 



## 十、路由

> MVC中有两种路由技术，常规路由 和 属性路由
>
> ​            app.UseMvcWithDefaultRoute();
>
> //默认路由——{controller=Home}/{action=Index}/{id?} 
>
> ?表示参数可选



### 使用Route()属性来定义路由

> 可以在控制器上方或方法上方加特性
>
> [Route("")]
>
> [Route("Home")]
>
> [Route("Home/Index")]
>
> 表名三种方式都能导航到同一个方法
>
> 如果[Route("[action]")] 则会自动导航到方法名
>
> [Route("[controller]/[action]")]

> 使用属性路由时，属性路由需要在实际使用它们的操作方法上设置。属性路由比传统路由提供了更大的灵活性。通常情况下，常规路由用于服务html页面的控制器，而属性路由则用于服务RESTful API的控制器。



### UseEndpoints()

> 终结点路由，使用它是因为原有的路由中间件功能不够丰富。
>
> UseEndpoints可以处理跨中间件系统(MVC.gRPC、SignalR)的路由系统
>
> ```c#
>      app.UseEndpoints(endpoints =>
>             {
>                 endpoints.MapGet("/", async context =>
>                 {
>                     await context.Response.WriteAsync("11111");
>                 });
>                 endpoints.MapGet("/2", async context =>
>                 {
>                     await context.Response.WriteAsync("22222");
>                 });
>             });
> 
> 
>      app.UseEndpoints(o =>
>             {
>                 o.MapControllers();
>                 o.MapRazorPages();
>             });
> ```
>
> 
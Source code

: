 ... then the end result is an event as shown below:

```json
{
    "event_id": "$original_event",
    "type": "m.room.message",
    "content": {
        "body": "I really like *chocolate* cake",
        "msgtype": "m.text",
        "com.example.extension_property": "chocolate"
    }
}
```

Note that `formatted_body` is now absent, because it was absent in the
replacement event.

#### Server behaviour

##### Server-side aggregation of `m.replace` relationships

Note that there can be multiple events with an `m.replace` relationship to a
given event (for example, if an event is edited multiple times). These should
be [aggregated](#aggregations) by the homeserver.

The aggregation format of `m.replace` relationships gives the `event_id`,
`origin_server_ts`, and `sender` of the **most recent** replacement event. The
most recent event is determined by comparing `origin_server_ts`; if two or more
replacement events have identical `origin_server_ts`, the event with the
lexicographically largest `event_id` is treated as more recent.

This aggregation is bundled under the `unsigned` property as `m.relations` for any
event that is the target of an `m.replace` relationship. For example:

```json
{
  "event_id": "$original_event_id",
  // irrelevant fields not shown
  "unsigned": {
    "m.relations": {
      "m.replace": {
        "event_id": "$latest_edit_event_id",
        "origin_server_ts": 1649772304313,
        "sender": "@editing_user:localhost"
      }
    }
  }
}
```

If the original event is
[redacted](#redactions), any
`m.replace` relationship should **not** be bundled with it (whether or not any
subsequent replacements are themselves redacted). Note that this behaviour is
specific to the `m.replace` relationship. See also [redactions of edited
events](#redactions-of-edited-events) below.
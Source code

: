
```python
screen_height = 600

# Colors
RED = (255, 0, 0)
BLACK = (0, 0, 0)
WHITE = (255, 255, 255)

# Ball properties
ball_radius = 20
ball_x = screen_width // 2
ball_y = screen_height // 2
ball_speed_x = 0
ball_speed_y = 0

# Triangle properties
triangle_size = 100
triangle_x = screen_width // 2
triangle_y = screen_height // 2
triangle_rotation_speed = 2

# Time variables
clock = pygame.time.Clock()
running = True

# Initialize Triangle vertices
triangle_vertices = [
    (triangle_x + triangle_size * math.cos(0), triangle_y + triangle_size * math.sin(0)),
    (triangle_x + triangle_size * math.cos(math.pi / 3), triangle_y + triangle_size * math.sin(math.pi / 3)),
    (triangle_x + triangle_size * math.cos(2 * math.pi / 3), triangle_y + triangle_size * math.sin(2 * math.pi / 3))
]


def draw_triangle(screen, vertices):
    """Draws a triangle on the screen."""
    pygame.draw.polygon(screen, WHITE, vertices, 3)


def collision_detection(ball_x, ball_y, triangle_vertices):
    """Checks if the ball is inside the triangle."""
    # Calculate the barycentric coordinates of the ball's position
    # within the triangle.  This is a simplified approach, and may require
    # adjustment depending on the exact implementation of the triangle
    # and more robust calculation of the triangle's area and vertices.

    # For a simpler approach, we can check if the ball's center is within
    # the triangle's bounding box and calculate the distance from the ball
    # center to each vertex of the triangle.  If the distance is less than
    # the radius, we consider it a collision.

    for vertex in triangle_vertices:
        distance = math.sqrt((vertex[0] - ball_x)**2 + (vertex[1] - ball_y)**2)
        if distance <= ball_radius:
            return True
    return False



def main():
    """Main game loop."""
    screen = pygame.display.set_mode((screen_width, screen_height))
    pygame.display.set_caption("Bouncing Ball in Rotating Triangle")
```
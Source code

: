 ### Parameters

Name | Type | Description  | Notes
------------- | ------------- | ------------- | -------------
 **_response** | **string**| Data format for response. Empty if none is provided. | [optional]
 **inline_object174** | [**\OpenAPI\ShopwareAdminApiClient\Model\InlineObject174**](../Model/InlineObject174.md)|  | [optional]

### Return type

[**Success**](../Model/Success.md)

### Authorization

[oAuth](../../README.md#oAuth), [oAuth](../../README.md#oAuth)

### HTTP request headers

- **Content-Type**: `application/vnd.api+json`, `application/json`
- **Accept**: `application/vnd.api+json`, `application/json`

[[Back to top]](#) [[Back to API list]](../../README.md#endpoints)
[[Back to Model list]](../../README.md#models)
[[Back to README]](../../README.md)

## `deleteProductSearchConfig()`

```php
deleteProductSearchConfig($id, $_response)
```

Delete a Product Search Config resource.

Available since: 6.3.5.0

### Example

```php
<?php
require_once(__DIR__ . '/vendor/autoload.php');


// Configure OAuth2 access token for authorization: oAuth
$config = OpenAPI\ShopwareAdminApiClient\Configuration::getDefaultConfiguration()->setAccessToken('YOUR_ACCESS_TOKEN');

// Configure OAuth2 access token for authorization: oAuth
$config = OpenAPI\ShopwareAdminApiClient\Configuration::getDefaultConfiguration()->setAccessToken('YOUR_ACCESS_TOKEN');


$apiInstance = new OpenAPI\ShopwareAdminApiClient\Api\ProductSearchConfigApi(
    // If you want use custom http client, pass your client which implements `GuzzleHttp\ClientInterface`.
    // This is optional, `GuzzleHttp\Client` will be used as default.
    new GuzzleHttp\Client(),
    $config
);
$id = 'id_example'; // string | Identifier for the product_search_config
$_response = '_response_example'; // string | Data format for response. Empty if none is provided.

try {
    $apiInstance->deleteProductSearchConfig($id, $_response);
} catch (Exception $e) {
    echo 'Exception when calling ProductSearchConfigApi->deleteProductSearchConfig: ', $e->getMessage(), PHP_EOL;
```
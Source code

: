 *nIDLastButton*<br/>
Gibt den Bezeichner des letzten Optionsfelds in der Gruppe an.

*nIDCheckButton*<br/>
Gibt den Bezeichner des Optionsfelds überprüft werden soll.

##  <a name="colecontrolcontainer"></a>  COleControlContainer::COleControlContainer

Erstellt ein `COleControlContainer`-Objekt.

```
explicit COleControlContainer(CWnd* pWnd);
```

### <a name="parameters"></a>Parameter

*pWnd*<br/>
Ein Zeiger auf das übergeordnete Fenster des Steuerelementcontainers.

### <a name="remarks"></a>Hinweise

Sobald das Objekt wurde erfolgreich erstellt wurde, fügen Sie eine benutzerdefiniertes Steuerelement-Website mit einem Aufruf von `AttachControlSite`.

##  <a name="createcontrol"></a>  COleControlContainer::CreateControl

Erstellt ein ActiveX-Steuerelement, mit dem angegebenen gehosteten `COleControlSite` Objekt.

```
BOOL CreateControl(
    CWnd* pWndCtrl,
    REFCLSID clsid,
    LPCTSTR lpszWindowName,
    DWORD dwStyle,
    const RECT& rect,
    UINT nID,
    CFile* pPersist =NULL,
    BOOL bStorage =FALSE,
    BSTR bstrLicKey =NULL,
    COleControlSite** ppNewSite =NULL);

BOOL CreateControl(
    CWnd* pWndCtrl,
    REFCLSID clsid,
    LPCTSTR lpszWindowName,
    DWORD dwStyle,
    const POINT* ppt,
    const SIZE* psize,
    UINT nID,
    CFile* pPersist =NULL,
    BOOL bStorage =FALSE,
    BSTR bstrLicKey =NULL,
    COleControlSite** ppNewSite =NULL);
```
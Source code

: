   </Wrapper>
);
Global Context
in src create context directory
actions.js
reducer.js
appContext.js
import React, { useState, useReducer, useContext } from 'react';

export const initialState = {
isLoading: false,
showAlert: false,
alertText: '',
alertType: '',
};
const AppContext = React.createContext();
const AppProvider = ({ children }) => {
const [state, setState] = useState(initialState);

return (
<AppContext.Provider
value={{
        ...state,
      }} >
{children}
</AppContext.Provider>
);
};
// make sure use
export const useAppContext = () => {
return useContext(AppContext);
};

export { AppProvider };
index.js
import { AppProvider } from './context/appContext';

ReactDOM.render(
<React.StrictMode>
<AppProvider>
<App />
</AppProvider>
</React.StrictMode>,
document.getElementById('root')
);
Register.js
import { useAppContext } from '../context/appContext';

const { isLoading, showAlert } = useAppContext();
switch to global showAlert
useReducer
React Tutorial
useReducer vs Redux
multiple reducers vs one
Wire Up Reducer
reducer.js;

• [What you should do]: Each line above where the word "behaviour" occurs should be returned in full.

• [Written solution]:
#### Server behaviour
subsequent replacements are themselves redacted). Note that this behaviour is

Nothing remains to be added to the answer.